Online activities and partner events
We are meeting in Hilversum in person, but one of our lessons learned from the past few years of online programming is the need to offer the conference to those who are unable to travel. As Kristinn pointed out last year, the COVID-19 pandemic made us an organisation for all seasons, and while we are celebrating the return to in-person events, we want to ensure that we can also provide an online forum serving the needs of members and the wider community. This year, we have already delivered an entire online day of WAC, and we will continue organising webinars, technical calls and other online events for members.
Last year we partnered with the Open Preservation Foundation (OPF), the Impact Centre of Competence in Digitisation (IMPACT), to deliver a widely popular online panel on the preservation of digitised and born-digital collections.
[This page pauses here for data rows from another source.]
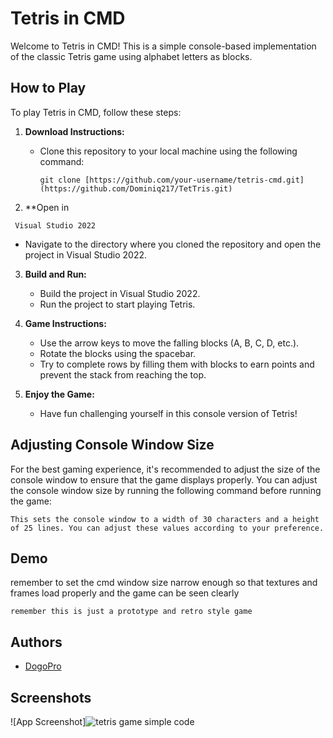 # Tetris in CMD

Welcome to Tetris in CMD! This is a simple console-based implementation of the classic Tetris game using alphabet letters as blocks. 

## How to Play

To play Tetris in CMD, follow these steps:

1. **Download Instructions:**
   - Clone this repository to your local machine using the following command:
     ```
     git clone [https://github.com/your-username/tetris-cmd.git](https://github.com/Dominiq217/TetTris.git)
     ```

2. **Open in  
```
 Visual Studio 2022  
 ```
   - Navigate to the directory where you cloned the repository and open the project in Visual Studio 2022.

3. **Build and Run:**
   - Build the project in Visual Studio 2022.
   - Run the project to start playing Tetris.

4. **Game Instructions:**
   - Use the arrow keys to move the falling blocks (A, B, C, D, etc.).
   - Rotate the blocks using the spacebar.
   - Try to complete rows by filling them with blocks to earn points and prevent the stack from reaching the top.

5. **Enjoy the Game:**
   - Have fun challenging yourself in this console version of Tetris!

## Adjusting Console Window Size

For the best gaming experience, it's recommended to adjust the size of the console window to ensure that the game displays properly. You can adjust the console window size by running the following command before running the game:

 ```
This sets the console window to a width of 30 characters and a height of 25 lines. You can adjust these values according to your preference.
 ```
## Demo

remember to set the cmd window size narrow enough so that textures and frames load properly and the game can be seen clearly
 ```
 remember this is just a prototype and retro style game
  ```


## Authors

- [DogoPro](https://github.com/dogopro1)
 

## Screenshots

![App Screenshot]![tetris game simple code](https://github.com/Dominiq217/TetTris/assets/97559453/d4ab8ee8-880d-423f-9bd8-8fdf5d29b993)


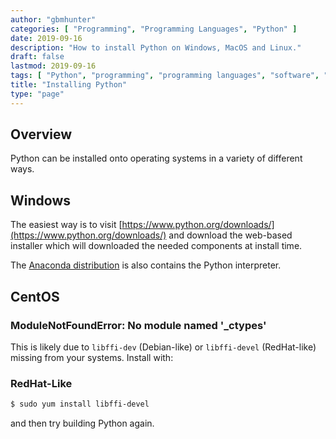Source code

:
 ```yaml
---
author: "gbmhunter"
categories: [ "Programming", "Programming Languages", "Python" ]
date: 2019-09-16
description: "How to install Python on Windows, MacOS and Linux."
draft: false
lastmod: 2019-09-16
tags: [ "Python", "programming", "programming languages", "software", "installing" ]
title: "Installing Python"
type: "page"
---
```


## Overview

Python can be installed onto operating systems in a variety of different ways.

## Windows

The easiest way is to visit [https://www.python.org/downloads/](https://www.python.org/downloads/) and download the web-based installer which will downloaded the needed components at install time.

The [Anaconda distribution](https://www.anaconda.com/) is also contains the Python interpreter. 

## CentOS

### ModuleNotFoundError: No module named '_ctypes'

This is likely due to `libffi-dev` (Debian-like) or `libffi-devel` (RedHat-like) missing from your systems. Install with:

### RedHat-Like

```bash
$ sudo yum install libffi-devel
```

and then try building Python again.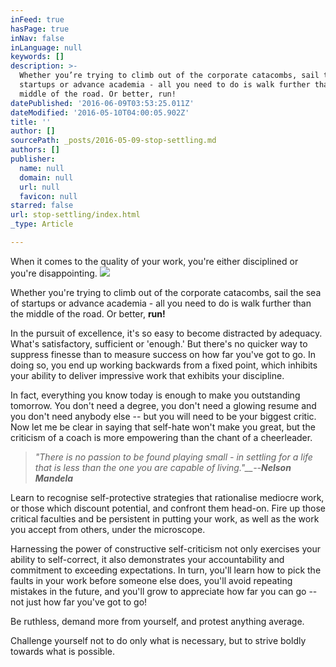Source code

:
```yaml
---
inFeed: true
hasPage: true
inNav: false
inLanguage: null
keywords: []
description: >-
  Whether you’re trying to climb out of the corporate catacombs, sail the sea of
  startups or advance academia - all you need to do is walk further than the
  middle of the road. Or better, run!
datePublished: '2016-06-09T03:53:25.011Z'
dateModified: '2016-05-10T04:00:05.902Z'
title: ''
author: []
sourcePath: _posts/2016-05-09-stop-settling.md
authors: []
publisher:
  name: null
  domain: null
  url: null
  favicon: null
starred: false
url: stop-settling/index.html
_type: Article

---
```

When it comes to the quality of your work, you're either disciplined or you're disappointing.
![](https://the-grid-user-content.s3-us-west-2.amazonaws.com/bf8f9445-9871-44a1-b231-0c30e3c6311b.jpg)

Whether you're trying to climb out of the corporate catacombs, sail the sea of startups or advance academia - all you need to do is walk further than the middle of the road. Or better, **run!**

In the pursuit of excellence, it's so easy to become distracted by adequacy. What's satisfactory, sufficient or 'enough.' But there's no quicker way to suppress finesse than to measure success on how far you've got to go. In doing so, you end up working backwards from a fixed point, which inhibits your ability to deliver impressive work that exhibits your discipline.

In fact, everything you know today is enough to make you outstanding tomorrow. You don't need a degree, you don't need a glowing resume and you don't need anybody else -- but you will need to be your biggest critic. Now let me be clear in saying that self-hate won't make you great, but the criticism of a coach is more empowering than the chant of a cheerleader.

> _"There is no passion to be found playing small - in settling for a life that is less than the one you are capable of living."__--**Nelson Mandela**_

Learn to recognise self-protective strategies that rationalise mediocre work, or those which discount potential, and confront them head-on. Fire up those critical faculties and be persistent in putting your work, as well as the work you accept from others, under the microscope. 

Harnessing the power of constructive self-criticism not only exercises your ability to self-correct, it also demonstrates your accountability and commitment to exceeding expectations. In turn, you'll learn how to pick the faults in your work before someone else does, you'll avoid repeating mistakes in the future, and you'll grow to appreciate how far you can go -- not just how far you've got to go!

Be ruthless, demand more from yourself, and protest anything average.

Challenge yourself not to do only what is necessary, but to strive boldly towards what is possible.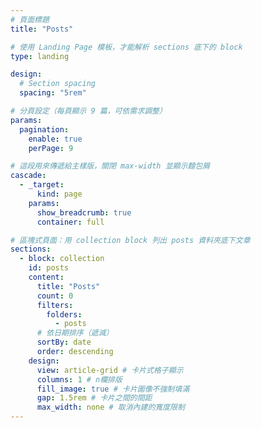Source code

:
 ```yaml
---
# 頁面標題
title: "Posts"

# 使用 Landing Page 模板，才能解析 sections 底下的 block
type: landing

design:
  # Section spacing
  spacing: "5rem"

# 分頁設定（每頁顯示 9 篇，可依需求調整）
params:
  pagination:
    enable: true
    perPage: 9

# 這段用來傳遞給主樣版，關閉 max-width 並顯示麵包屑
cascade:
  - _target:
      kind: page
    params:
      show_breadcrumb: true
      container: full

# 區塊式頁面：用 collection block 列出 posts 資料夾底下文章
sections:
  - block: collection
    id: posts
    content:
      title: "Posts"
      count: 0
      filters:
        folders:
          - posts
      # 依日期排序（遞減）
      sortBy: date
      order: descending
    design:
      view: article-grid # 卡片式格子顯示
      columns: 1 # n欄排版
      fill_image: true # 卡片圖像不強制填滿
      gap: 1.5rem # 卡片之間的間距
      max_width: none # 取消內建的寬度限制
---
```

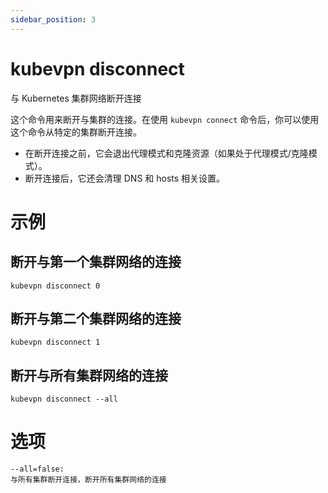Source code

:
 ```yaml
---
sidebar_position: 3
---
```


# kubevpn disconnect

与 Kubernetes 集群网络断开连接

这个命令用来断开与集群的连接。在使用 `kubevpn connect`
命令后，你可以使用这个命令从特定的集群断开连接。

- 在断开连接之前，它会退出代理模式和克隆资源（如果处于代理模式/克隆模式）。
- 断开连接后，它还会清理 DNS 和 hosts 相关设置。

# 示例

## 断开与第一个集群网络的连接

```shell
kubevpn disconnect 0
```

## 断开与第二个集群网络的连接

```shell
kubevpn disconnect 1
```

## 断开与所有集群网络的连接

```shell
kubevpn disconnect --all
```

# 选项

```text
--all=false:
与所有集群断开连接，断开所有集群网络的连接

```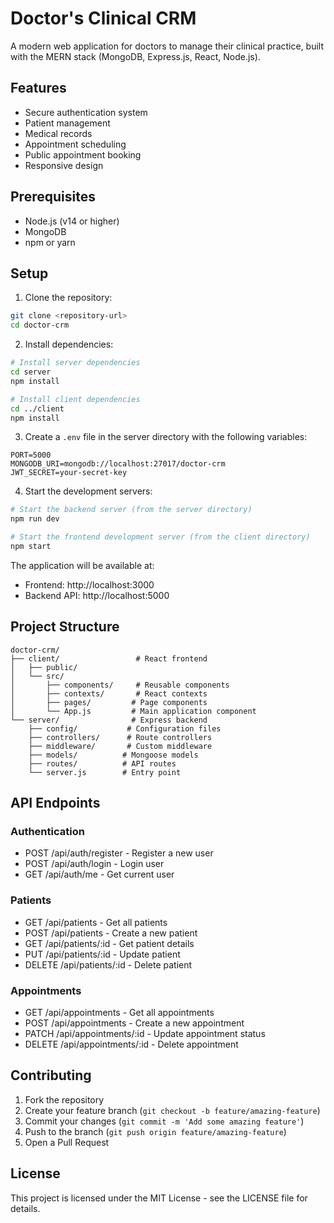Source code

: # Doctor's Clinical CRM

A modern web application for doctors to manage their clinical practice, built with the MERN stack (MongoDB, Express.js, React, Node.js).

## Features

- Secure authentication system
- Patient management
- Medical records
- Appointment scheduling
- Public appointment booking
- Responsive design

## Prerequisites

- Node.js (v14 or higher)
- MongoDB
- npm or yarn

## Setup

1. Clone the repository:
```bash
git clone <repository-url>
cd doctor-crm
```

2. Install dependencies:
```bash
# Install server dependencies
cd server
npm install

# Install client dependencies
cd ../client
npm install
```

3. Create a `.env` file in the server directory with the following variables:
```
PORT=5000
MONGODB_URI=mongodb://localhost:27017/doctor-crm
JWT_SECRET=your-secret-key
```

4. Start the development servers:
```bash
# Start the backend server (from the server directory)
npm run dev

# Start the frontend development server (from the client directory)
npm start
```

The application will be available at:
- Frontend: http://localhost:3000
- Backend API: http://localhost:5000

## Project Structure

```
doctor-crm/
├── client/                 # React frontend
│   ├── public/
│   └── src/
│       ├── components/     # Reusable components
│       ├── contexts/       # React contexts
│       ├── pages/         # Page components
│       └── App.js         # Main application component
└── server/                # Express backend
    ├── config/           # Configuration files
    ├── controllers/      # Route controllers
    ├── middleware/       # Custom middleware
    ├── models/          # Mongoose models
    ├── routes/          # API routes
    └── server.js        # Entry point
```

## API Endpoints

### Authentication
- POST /api/auth/register - Register a new user
- POST /api/auth/login - Login user
- GET /api/auth/me - Get current user

### Patients
- GET /api/patients - Get all patients
- POST /api/patients - Create a new patient
- GET /api/patients/:id - Get patient details
- PUT /api/patients/:id - Update patient
- DELETE /api/patients/:id - Delete patient

### Appointments
- GET /api/appointments - Get all appointments
- POST /api/appointments - Create a new appointment
- PATCH /api/appointments/:id - Update appointment status
- DELETE /api/appointments/:id - Delete appointment

## Contributing

1. Fork the repository
2. Create your feature branch (`git checkout -b feature/amazing-feature`)
3. Commit your changes (`git commit -m 'Add some amazing feature'`)
4. Push to the branch (`git push origin feature/amazing-feature`)
5. Open a Pull Request

## License

This project is licensed under the MIT License - see the LICENSE file for details. 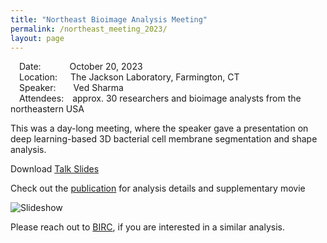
 ```yaml
---
title: "Northeast Bioimage Analysis Meeting"
permalink: /northeast_meeting_2023/
layout: page
---
```



&emsp;Date:&emsp;&emsp;&emsp;&nbsp;October 20, 2023  
&emsp;Location:&emsp;&ensp;The Jackson Laboratory, Farmington, CT  
&emsp;Speaker:&emsp;&emsp;Ved Sharma  
&emsp;Attendees:&emsp;approx. 30 researchers and bioimage analysts from the northeastern USA

This was a day-long meeting, where the speaker gave a presentation on deep learning-based 3D bacterial cell membrane segmentation and shape analysis.  

Download <a href="/Northeast_meeting/NEBIA_meeting_Ved_Sharma_presentation_v4.pdf" download>Talk Slides<a/>    


Check out the [publication](https://pubmed.ncbi.nlm.nih.gov/39651611/) for analysis details and supplementary movie    


![Slideshow](Northeast_meeting/NEBIA_meeting_Ved_Sharma_presentation_v4.gif)

Please reach out to [BIRC](mailto:birc@rockefeller.edu), if you are interested in a similar analysis.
Our Training Working Group also co-organised a workshop on advocacy with the Digital Preservation Coalition. The Partnerships and Outreach Portfolio and the SPO will continue to work on furthering our advocacy efforts, exploring future collaborations with organisations with interests overlapping with the IIPC’s strategic priorities. We are glad to see OPF, Dutch Digital Heritage Network (DDHN) and IIPC’s administrative and financial host, Council on Library and Information Resources (CLIR), at this year’s annual event and we are looking forward to an August 2023 in-person conference in Germany organised by Nestor in partnership with the IIPC.
All of our activities are only possible thanks to our members who contribute their time and expertise, as well as offering their institutions as a home for our in-person events. We are very grateful to the Netherlands Institute for Sound and Vision for hosting this year’s GA & WAC, offering both a unique and beautiful conference location and staff time spent helping with on-site logistics and conference organization. We’re also extremely grateful to KB, National Library of the Netherlands for their work in co-organising the conference, including generous sponsorship, contributions to the conference program, and significant amounts of staff time. Our consortium’s work is really built on collaboration, and this year’s co-organised conference is no exception. Thank you to all of our members who have volunteered their time and skills, whether by work in one of Portfolios, Task Forces, or Working Groups, time spent helping with the annual conference, reviewing the conference proposals, showcasing their work in a webinar or workshop, or otherwise.
What we do is also made possible thanks to the IIPC staff, hosted at CLIR, who are responsible for driving all of the IIPC activities and supporting our collaborative efforts to preserve the web. One of our recent strategic goals has been to “strengthen organizational resilience via both increased engagement with the Consortium Financial and Administrative Host and additional support staff (workforce development for increased efficiency, productivity and continuity).” Since 2022, we have finally had two full-time staff members for the first time. This has made us a much more robust organisation and has allowed us to significantly reduce our dependence on the volunteer model. I would like to thank Olga Holownia, our Senior Program Officer, and Kelsey Socha-Bishop, our Administrative Officer, for all their hard work.